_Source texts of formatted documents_
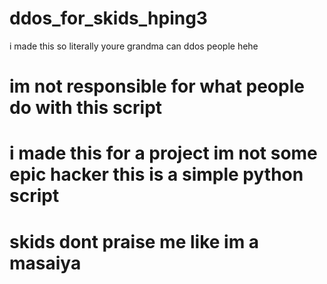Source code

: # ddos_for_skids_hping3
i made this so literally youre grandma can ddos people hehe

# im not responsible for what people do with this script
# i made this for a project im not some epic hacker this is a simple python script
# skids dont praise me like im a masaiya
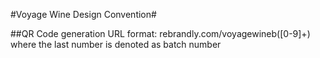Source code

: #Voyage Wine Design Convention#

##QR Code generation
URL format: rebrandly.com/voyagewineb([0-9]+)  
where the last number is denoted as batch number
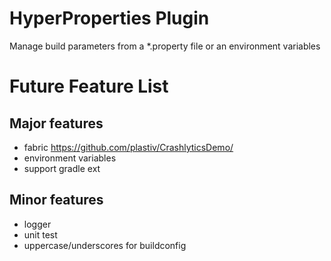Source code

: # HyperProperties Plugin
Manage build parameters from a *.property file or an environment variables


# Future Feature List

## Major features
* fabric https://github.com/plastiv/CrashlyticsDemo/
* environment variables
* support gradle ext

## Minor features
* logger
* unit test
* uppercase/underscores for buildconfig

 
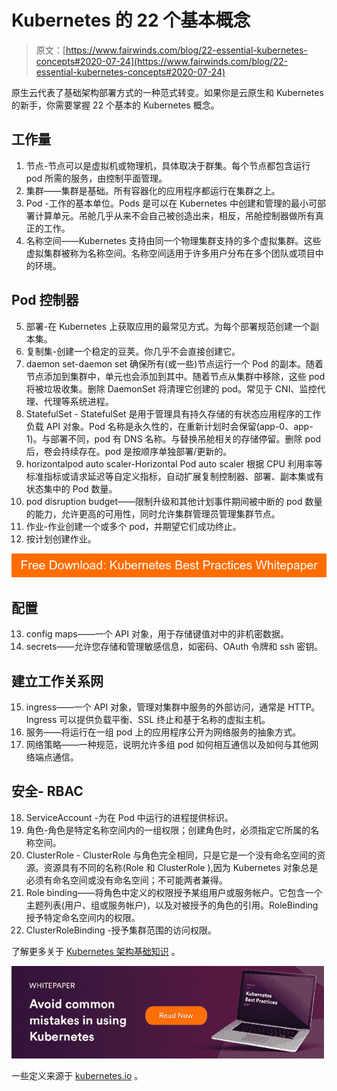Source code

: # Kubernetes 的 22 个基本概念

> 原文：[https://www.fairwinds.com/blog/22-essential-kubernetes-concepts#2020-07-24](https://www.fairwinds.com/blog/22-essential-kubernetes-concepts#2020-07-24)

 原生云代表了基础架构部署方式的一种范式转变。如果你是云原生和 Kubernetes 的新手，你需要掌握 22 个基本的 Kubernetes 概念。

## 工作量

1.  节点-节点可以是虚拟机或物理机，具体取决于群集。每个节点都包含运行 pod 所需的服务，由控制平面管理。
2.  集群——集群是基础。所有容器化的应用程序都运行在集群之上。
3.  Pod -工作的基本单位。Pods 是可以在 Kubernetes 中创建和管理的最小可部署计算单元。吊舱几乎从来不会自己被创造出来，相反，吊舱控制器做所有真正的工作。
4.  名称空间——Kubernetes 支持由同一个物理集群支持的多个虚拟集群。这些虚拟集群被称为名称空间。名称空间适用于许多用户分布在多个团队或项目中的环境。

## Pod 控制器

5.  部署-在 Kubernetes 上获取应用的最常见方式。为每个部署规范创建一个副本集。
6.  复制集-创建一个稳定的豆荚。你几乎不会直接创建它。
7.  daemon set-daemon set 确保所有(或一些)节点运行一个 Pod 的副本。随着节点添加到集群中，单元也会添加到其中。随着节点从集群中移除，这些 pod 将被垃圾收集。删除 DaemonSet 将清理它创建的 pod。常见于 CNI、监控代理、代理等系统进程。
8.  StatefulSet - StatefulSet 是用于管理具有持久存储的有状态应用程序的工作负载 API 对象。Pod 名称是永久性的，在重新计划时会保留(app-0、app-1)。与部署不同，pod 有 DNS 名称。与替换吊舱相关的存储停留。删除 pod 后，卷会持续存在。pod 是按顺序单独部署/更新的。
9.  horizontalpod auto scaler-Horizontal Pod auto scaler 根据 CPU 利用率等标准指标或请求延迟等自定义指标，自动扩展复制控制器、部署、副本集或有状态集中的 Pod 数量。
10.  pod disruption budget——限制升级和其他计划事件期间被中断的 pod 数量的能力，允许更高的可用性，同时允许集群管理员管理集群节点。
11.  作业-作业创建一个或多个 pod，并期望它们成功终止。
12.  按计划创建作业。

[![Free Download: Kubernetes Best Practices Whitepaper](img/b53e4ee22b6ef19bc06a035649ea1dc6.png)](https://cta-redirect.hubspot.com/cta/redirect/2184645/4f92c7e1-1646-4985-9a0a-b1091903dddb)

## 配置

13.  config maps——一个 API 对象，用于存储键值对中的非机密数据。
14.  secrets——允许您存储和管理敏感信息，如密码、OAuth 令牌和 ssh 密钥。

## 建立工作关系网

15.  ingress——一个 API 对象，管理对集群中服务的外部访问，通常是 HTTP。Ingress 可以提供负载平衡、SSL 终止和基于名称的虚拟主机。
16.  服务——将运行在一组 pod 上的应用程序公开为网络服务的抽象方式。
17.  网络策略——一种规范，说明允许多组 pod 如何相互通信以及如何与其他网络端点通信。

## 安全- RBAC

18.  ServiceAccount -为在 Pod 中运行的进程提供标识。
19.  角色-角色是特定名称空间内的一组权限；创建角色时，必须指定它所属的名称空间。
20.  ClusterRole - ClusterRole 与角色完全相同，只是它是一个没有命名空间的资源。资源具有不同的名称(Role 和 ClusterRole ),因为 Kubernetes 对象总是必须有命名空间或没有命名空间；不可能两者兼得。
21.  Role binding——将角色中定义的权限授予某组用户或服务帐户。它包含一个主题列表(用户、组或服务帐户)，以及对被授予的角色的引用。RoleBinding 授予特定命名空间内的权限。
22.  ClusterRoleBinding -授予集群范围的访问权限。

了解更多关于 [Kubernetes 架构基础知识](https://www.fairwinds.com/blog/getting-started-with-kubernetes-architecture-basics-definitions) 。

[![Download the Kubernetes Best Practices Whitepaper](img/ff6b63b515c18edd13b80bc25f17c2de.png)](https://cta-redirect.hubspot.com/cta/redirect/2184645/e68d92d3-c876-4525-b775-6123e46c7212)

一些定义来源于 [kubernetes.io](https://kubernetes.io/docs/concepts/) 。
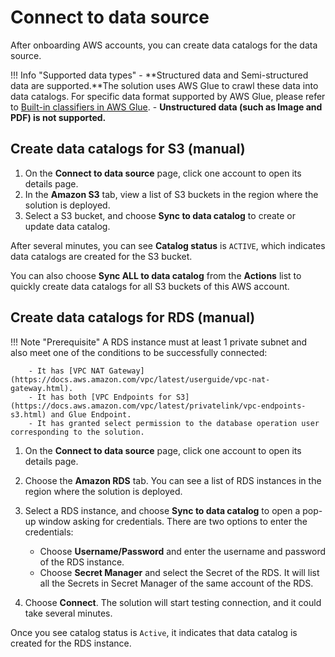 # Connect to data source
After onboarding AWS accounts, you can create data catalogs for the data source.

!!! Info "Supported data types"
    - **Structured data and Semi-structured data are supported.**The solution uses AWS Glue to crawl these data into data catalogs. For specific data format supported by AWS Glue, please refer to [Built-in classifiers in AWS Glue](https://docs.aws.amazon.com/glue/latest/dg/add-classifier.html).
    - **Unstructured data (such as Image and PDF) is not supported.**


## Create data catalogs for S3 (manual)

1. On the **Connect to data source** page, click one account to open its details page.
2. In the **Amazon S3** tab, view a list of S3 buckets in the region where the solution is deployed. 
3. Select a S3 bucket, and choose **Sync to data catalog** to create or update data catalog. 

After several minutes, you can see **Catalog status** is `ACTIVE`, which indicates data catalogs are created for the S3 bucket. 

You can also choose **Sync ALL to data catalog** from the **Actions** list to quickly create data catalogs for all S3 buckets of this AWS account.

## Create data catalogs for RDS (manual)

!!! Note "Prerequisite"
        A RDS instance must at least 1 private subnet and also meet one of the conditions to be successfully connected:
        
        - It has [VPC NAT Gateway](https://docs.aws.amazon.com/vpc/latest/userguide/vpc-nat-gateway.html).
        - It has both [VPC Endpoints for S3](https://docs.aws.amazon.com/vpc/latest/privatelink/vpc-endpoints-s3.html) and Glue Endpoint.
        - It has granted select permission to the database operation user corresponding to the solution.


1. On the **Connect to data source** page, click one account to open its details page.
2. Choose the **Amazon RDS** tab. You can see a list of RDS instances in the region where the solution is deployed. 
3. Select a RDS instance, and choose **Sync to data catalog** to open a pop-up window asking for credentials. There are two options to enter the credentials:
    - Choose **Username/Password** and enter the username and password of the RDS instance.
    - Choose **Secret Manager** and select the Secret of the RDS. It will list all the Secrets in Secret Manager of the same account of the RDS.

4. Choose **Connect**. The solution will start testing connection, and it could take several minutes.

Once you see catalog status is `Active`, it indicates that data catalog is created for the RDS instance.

_Task prompt_
Of the lines above, show those in which "from" appears.

_Expected output_
Manage build parameters from a *.property file or an environment variables
You can also choose **Sync ALL to data catalog** from the **Actions** list to quickly create data catalogs for all S3 buckets of this AWS account.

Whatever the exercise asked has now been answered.